SCIE Report 36: Enabling risk, ensuring safety: Self-directed support and personal budgets
'Individuals who use social care and support services and/or their carers should be able to make their own decisions and take risks which they deem to be acceptable to lead their lives their way.' (Close 2009)
Despite the lack of research on the perspectives of people who use services and carers, the evidence examined for this report has shown some clear messages and conclusions.
- The systematic literature review of US, UK and Australian research on consumer directed care for older people with complex needs (a group for whom this approach is not always seen as suitable) clearly outlines some key factors for good practice in implementation for all groups:
- The successful implementation of self‐directed care depends on:
- Well‐designed and clear policies on risk management, duty of care, and client review procedures. These need to balance agency and worker responsibilities with the aspirations of their program and its participants for self-directed care and support.
- Thorough staff training and organisational change management before implementation.
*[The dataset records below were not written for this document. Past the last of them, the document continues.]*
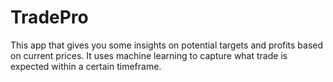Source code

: # TradePro
This app that gives you some insights on potential targets and profits based on current prices. It uses machine learning to capture what trade is expected within a certain timeframe.
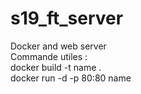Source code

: # s19_ft_server
Docker and web server <br>
Commande utiles : <br>
docker build -t name . <br>
docker run -d -p 80:80 name <br>
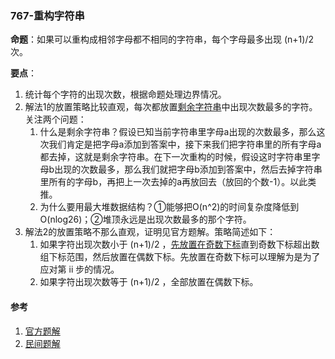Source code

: ### 767-重构字符串

**命题**：如果可以重构成相邻字母都不相同的字符串，每个字母最多出现 (n+1)/2 次。

**要点**：

1. 统计每个字符的出现次数，根据命题处理边界情况。
2. 解法1的放置策略比较直观，每次都放置<u>剩余字符串</u>中出现次数最多的字符。关注两个问题：
   1. 什么是剩余字符串？假设已知当前字符串里字母a出现的次数最多，那么这次我们肯定是把字母a添加到答案中，接下来我们把字符串里的所有字母a都去掉，这就是剩余字符串。在下一次重构的时候，假设这时字符串里字母b出现的次数最多，那么我们就把字母b添加到答案中，然后去掉字符串里所有的字母b，再把上一次去掉的a再放回去（放回的个数-1）。以此类推。
   2. 为什么要用最大堆数据结构？①能够把O(n^2)的时间复杂度降低到O(nlog26)；②堆顶永远是出现次数最多的那个字符。
3. 解法2的放置策略不那么直观，证明见官方题解。策略简述如下：
   1. 如果字符出现次数小于 (n+1)/2 ，<u>先放置在奇数下标</u>直到奇数下标超出数组下标范围，然后放置在偶数下标。先放置在奇数下标可以理解为是为了应对第 ii 步的情况。
   2. 如果字符出现次数等于 (n+1)/2 ，全部放置在偶数下标。

#### 参考

1. [官方题解](https://leetcode-cn.com/problems/reorganize-string/solution/zhong-gou-zi-fu-chuan-by-leetcode-solution/)
2. [民间题解](https://leetcode-cn.com/problems/reorganize-string/solution/cjavapython-zui-da-dui-by-yanghk/)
This should address ageism in professional culture and concerns of older care professionals around abuse, neglect, fraud, exploitation, contractual agreements, the capacity of older people; and realistic workload assessments.
- a review and continuous improvement process should be in place to improve care outcomes.
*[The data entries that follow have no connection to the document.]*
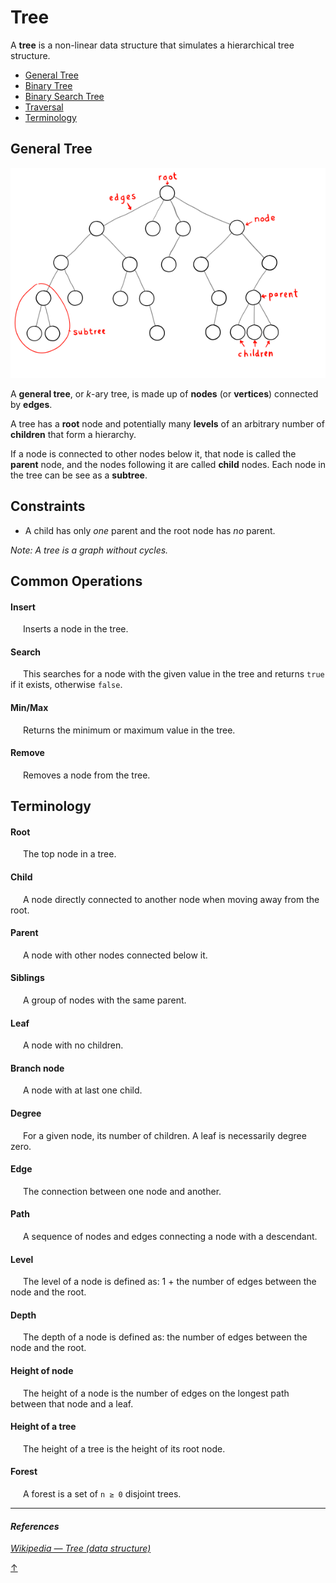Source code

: # Tree
A **tree** is a non-linear data structure that simulates a hierarchical tree structure.

- [General Tree](#general-tree)
- [Binary Tree](binary-tree)
- [Binary Search Tree](binary-search-tree)
- [Traversal](../../algorithms/tree)
- [Terminology](#terminology)

## General Tree

<p align="center">
  <img src="../../../assets/k-ary_tree.svg" width="600" />
</p>

A **general tree**, or _k_-ary tree, is made up of **nodes** (or **vertices**) connected by **edges**.

A tree has a **root** node and potentially many **levels** of an arbitrary number of **children** that form a hierarchy.

If a node is connected to other nodes below it, that node is called the **parent** node, and the nodes following it are called **child** nodes. Each node in the tree can be see as a **subtree**.

## Constraints
- A child has only _one_ parent and the root node has _no_ parent.

_Note: A tree is a graph without cycles._

## Common Operations
#### Insert
<img width="20px" />Inserts a node in the tree.

#### Search
<img width="20px" />This searches for a node with the given value in the tree and returns `true` if it exists, otherwise `false`.

#### Min/Max
<img width="20px" />Returns the minimum or maximum value in the tree.

#### Remove
<img width="20px" />Removes a node from the tree.

## Terminology

#### Root
<img width="20px" />The top node in a tree.

#### Child
<img width="20px" />A node directly connected to another node when moving away from the root.

#### Parent
<img width="20px" />A node with other nodes connected below it.

#### Siblings
<img width="20px" />A group of nodes with the same parent.

#### Leaf
<img width="20px" />A node with no children.

#### Branch node
<img width="20px" />A node with at last one child.

#### Degree
<img width="20px" />For a given node, its number of children. A leaf is necessarily degree zero.

#### Edge
<img width="20px" />The connection between one node and another.

#### Path
<img width="20px" />A sequence of nodes and edges connecting a node with a descendant.

#### Level
<img width="20px" />The level of a node is defined as: 1 + the number of edges between the node and the root.

#### Depth
<img width="20px" />The depth of a node is defined as: the number of edges between the node and the root.

#### Height of node
<img width="20px" />The height of a node is the number of edges on the longest path between that node and a leaf.

#### Height of a tree
<img width="20px" />The height of a tree is the height of its root node.

#### Forest
<img width="20px" />A forest is a set of `n ≥ 0` disjoint trees.

<hr>

#### _References_

_[Wikipedia — Tree (data structure)](https://en.wikipedia.org/wiki/Tree_(data_structure))_

[↑](#contents)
- The evidence suggests that a major barrier to achieving choice and control for people who use services is frontline practitioners operating within systems where there is fear of putting the organisation at risk (financially, in terms of public relations, reputation or in breach of the law). The most effective organisations are those with good systems in place to support positive approaches rather than defensive ones. The corporate approach to risk that an organisation takes overwhelmingly influences the practices of its workforce.
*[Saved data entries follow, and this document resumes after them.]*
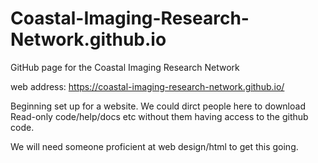 # Coastal-Imaging-Research-Network.github.io
GitHub page for the Coastal Imaging Research Network

web address: https://coastal-imaging-research-network.github.io/

Beginning set up for a website. We could dirct people here to download Read-only code/help/docs etc without them having access to the github code. 

We will need someone proficient at web design/html to get this going. 
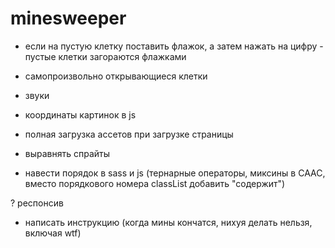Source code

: # minesweeper

- если на пустую клетку поставить флажок, а затем нажать на цифру - пустые клетки загораются флажками
- самопроизвольно открывающиеся клетки
- звуки

- координаты картинок в js
- полная загрузка ассетов при загрузке страницы
- выравнять спрайты
- навести порядок в sass и js (тернарные операторы, миксины в СААС, вместо порядкового номера classList добавить "содержит")

? респонсив

- написать инструкцию (когда мины кончатся, нихуя делать нельзя, включая wtf)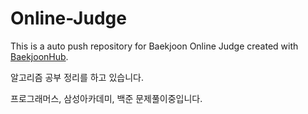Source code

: # Online-Judge
This is a auto push repository for Baekjoon Online Judge created with [BaekjoonHub](https://github.com/BaekjoonHub/BaekjoonHub).

알고리즘 공부 정리를 하고 있습니다.

프로그래머스, 삼성아카데미, 백준 문제풀이중입니다.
- It is clear that if frontline practitioners are overly occupied with protecting organisations from fraud, this reduces their capacity to exercise their duty of care at the frontline. This means that practitioners are less able to engage with individuals to identify safeguarding issues and enable positive risk taking.
- Defensive risk management strategies or risk averse frontline practice may result in individuals not being adequately supported to make choices and take control and therefore being put at risk.
- Practitioners need to be supported by local authorities to incorporate safeguarding and risk enablement into relationship-based, person-centred working. Good quality, consistent and trusted relationships and good communication is particularly crucial for good practice in self-directed support and personal budget schemes.
- People using services need to be able to define their own risks and be empowered to recognise and identify abuse, neglect and safeguarding issues with the support of frontline staff. They should be supported to identify their own risks; with clear information and advice about what to do if they have concerns. This should be a core part of self-directed support, including assessment and regular outcome review.
- As self-directed support and personal budgets become implemented, innovative practice showing how risk enablement can be balanced with ensuring safety is being developed. Risk enablement practice has not yet been evaluated, but still shows approaches to promoting independence, choice and control and enabling positive risk taking while maintaining the balance with duty of care and ensuring people stay safe.
- Risk enablement panels are beginning to emerge as a way of helping with challenging or complex decisions which may arise as part of signing off a person's support plan. They show how local authorities can approach the implementation of self-directed support and personal budgets in ways which empower individuals while ensuring risks are managed and responsibility is clear. The emphasis is on shared decision making which supports person-centred frontline practice and improve practitioner confidence. Duty of care decisions can be made in a shared and informed way, with transparent, shared responsibility.
- One indication of a supportive system is one which clearly incorporates self-directed support with safeguarding policy and practice, with abuse detection and risk enablement training for both staff and people using services, particularly self-directed support and personal budgets. Practitioners need to be supported by local authorities to incorporate safeguarding and risk enablement into relationship-based, person-centred working.
- From the research and practice evidence examined here, it appears that risk enablement in the context of self-directed support and personal budgets (as well as adult safeguarding) must be an integral part of the adult social care transformation process, rather than as a 'bolt on' solution to existing systems which do not place the person using the service at the centre. Change and transformation must include all stakeholders – people using services, their carers, friends and family, frontline practitioners and safeguarding staff.